◆ GIVEN ENTRIES
——————————

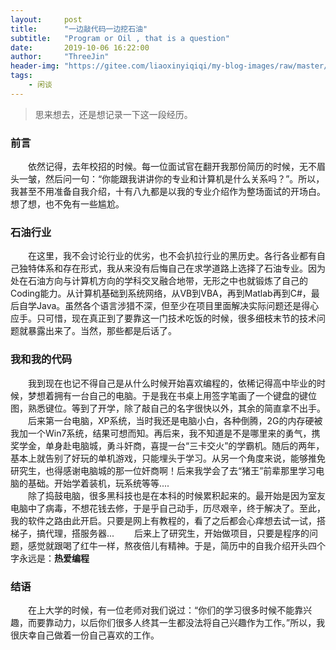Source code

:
 ```yaml
---
layout:     post
title:      "一边敲代码一边挖石油"
subtitle:   "Program or Oil , that is a question"
date:       2019-10-06 16:22:00
author:     "ThreeJin"
header-img: "https://gitee.com/liaoxinyiqiqi/my-blog-images/raw/master/img/article-head.png"
tags:
    - 闲谈
---
```

> 思来想去，还是想记录一下这一段经历。

### 前言
&emsp;&emsp;依然记得，去年校招的时候。每一位面试官在翻开我那份简历的时候，无不眉头一皱，然后问一句：“你能跟我讲讲你的专业和计算机是什么关系吗？”。所以，我甚至不用准备自我介绍，十有八九都是以我的专业介绍作为整场面试的开场白。想了想，也不免有一些尴尬。
### 石油行业
&emsp;&emsp;在这里，我不会讨论行业的优劣，也不会扒拉行业的黑历史。各行各业都有自己独特体系和存在形式，我从来没有后悔自己在求学道路上选择了石油专业。因为处在石油方向与计算机方向的学科交叉融合地带，无形之中也就锻炼了自己的Coding能力。从计算机基础到系统网络，从VB到VBA，再到Matlab再到C#，最后自学Java。虽然各个语言涉猎不深，但至少在项目里面解决实际问题还是得心应手。只可惜，现在真正到了要靠这一门技术吃饭的时候，很多细枝末节的技术问题就暴露出来了。当然，那些都是后话了。
### 我和我的代码
&emsp;&emsp;我到现在也记不得自己是从什么时候开始喜欢编程的，依稀记得高中毕业的时候，梦想着拥有一台自己的电脑。于是我在书桌上用签字笔画了一个键盘的键位图，熟悉键位。等到了开学，除了敲自己的名字很快以外，其余的简直拿不出手。  
&emsp;&emsp;后来第一台电脑，XP系统，当时我还是电脑小白，各种倒腾，2G的内存硬被我加一个Win7系统，结果可想而知。再后来，我不知道是不是哪里来的勇气，携奖学金，单身赴电脑城，勇斗奸商，喜提一台“三卡交火”的学霸机。随后的两年，基本上就告别了好玩的单机游戏，只能埋头于学习。从另一个角度来说，能够推免研究生，也得感谢电脑城的那一位奸商啊！后来我学会了去“猪王”前辈那里学习电脑的基础。开始学着装机，玩系统等等....  
&emsp;&emsp;除了捣鼓电脑，很多黑科技也是在本科的时候累积起来的。最开始是因为室友电脑中了病毒，不想花钱去修，于是乎自己动手，历尽艰辛，终于解决了。至此，我的软件之路由此开启。只要是网上有教程的，看了之后都会心痒想去试一试，搭梯子，搞代理，搭服务器...
&emsp;&emsp;后来上了研究生，开始做项目，只要是程序的问题，感觉就跟喝了红牛一样，熬夜倍儿有精神。于是，简历中的自我介绍开头四个字永远是：<b>热爱编程</b>
### 结语
&emsp;&emsp;在上大学的时候，有一位老师对我们说过：“你们的学习很多时候不能靠兴趣，而要靠动力，以后你们很多人终其一生都没法将自己兴趣作为工作。”所以，我很庆幸自己做着一份自己喜欢的工作。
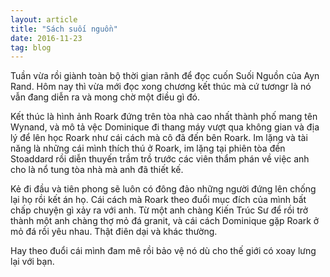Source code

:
 ```yaml
---
layout: article 
title: "Sách suối nguồn"
date: 2016-11-23
tag: blog
---
```

Tuần vừa rồi giành toàn bộ thời gian rãnh để đọc cuốn Suối Nguồn của Ayn Rand. Hôm nay thì vừa mới đọc xong chương kết thúc mà cứ tươngr là nó vẫn đang diễn ra và mong chờ một điều gì đó.

Kết thúc là hình ảnh Roark đứng trên tòa nhà cao nhất thành phố mang tên Wynand, và mô tả vệc Dominique đi thang máy vượt qua không gian và địa lý để lên học Roark
như cái cách mà cô đã đến bên Roark. Im lặng và tài năng là những cái mình thích thú ở Roark, im lặng tại phiên tòa đền Stoaddard 
rồi diễn thuyến trầm trồ trước các viên thẩm phán về việc anh cho là nổ tung tòa nhà mà anh đã thiết kế.

Kẻ đi đầu và tiên phong sẽ luôn có đông đảo những người đứng lên chống lại họ rồi kết án họ. Cái cách mà Roark theo đuổi mục đích của
mình bất chấp chuyện gì xảy ra với anh. Từ một anh chàng Kiến Trúc Sư để rồi trở thành một anh chàng thợ mỏ đá granit, và cái cách Dominique gặp Roark ở mỏ đá rồi yêu nhau. Thật điên dại và khác thường. 

Hay theo đuổi cái mình đam mê rồi bảo vệ nó dù cho thế giới có xoay lưng lại với bạn.
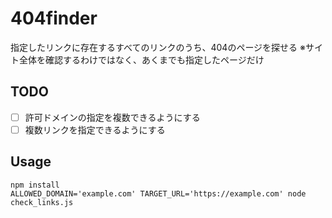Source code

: # 404finder

指定したリンクに存在するすべてのリンクのうち、404のページを探せる
※サイト全体を確認するわけではなく、あくまでも指定したページだけ

## TODO

- [ ] 許可ドメインの指定を複数できるようにする
- [ ] 複数リンクを指定できるようにする

## Usage

```
npm install
ALLOWED_DOMAIN='example.com' TARGET_URL='https://example.com' node check_links.js
```
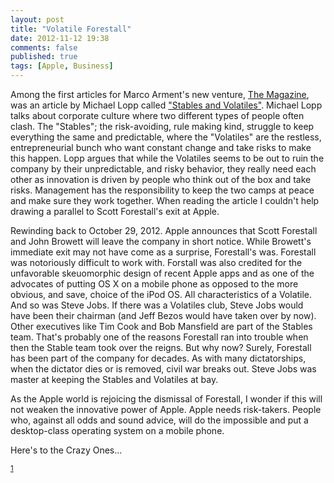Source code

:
 ```yaml
---
layout: post
title: "Volatile Forestall"
date: 2012-11-12 19:38
comments: false
published: true
tags: [Apple, Business]
---
```


Among the first articles for Marco Arment's new venture, [The Magazine](http://the-magazine.org), was an article by Michael Lopp called ["Stables and Volatiles"](http://www.randsinrepose.com/archives/2012/11/14/stables_and_volatiles.html).
Michael Lopp talks about corporate culture where two different types of people often clash. The "Stables"; the risk-avoiding, rule making kind, struggle to keep everything the same and predictable, where the "Volatiles" are the restless, entrepreneurial bunch who want constant change and take risks to make this happen. 
Lopp argues that while the Volatiles seems to be out to ruin the company by their unpredictable, and risky behavior, they really need each other as innovation is driven by people who think out of the box and take risks. 
Management has the responsibility to keep the two camps at peace and make sure they work together.
When reading the article I couldn't help drawing a parallel to Scott Forestall's exit at Apple. 

Rewinding back to October 29, 2012. Apple announces that Scott Forestall and John Browett will leave the company in short notice. While Browett's immediate exit may not have come as a surprise, Forestall's was. 
Forestall was notoriously difficult to work with. Forstall was also credited for the unfavorable skeuomorphic design of recent Apple apps and as one of the advocates of putting OS X on a mobile phone as opposed to the more obvious, and save, choice of the iPod OS. All characteristics of a Volatile. And so was Steve Jobs. If there was a Volatiles club, Steve Jobs would have been their chairman (and Jeff Bezos would have taken over by now).
Other executives like Tim Cook and Bob Mansfield are part of the Stables team. That's probably one of the reasons Forestall ran into trouble when then the Stable team took over the reigns. But why now? Surely, Forestall has been part of the company for decades.
As with many dictatorships, when the dictator dies or is removed, civil war breaks out. Steve Jobs was master at keeping the Stables and Volatiles at bay. 

As the Apple world is rejoicing the dismissal of Forestall, I wonder if this will not weaken the innovative power of Apple. Apple needs risk-takers. People who, against all odds and sound advice, will do the impossible and put a desktop-class operating system on a mobile phone. 

Here's to the Crazy Ones... <p>
    <sup id="fnref:1">
        <a href="#fn:1" rel="footnote">1</a>
    </sup>
</p>

<!-- 
[^1]: "Here's to the crazy ones. The misfits. The rebels. The troublemakers. The round pegs in the square holes. The ones who see things differently.
They're not fond of rules and they have no respect for the status quo. You can quote them, disagree with them, glorify or vilify them. About the only thing you cant do is ignore them.
Because they change things. They push the human race forward. And while some may see them as the crazy ones, we see genius. Because the people who are crazy enough to think they can change the world, are the ones who do."


 -->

——————————

◆ EXERCISE DIRECTIONS
Your answer should consist of each line of the data above in which the word "date" occurs.

◆ SOLVED EXERCISE
date:       2019-10-06 16:22:00
date: 2016-11-23
date: 2012-11-12 19:38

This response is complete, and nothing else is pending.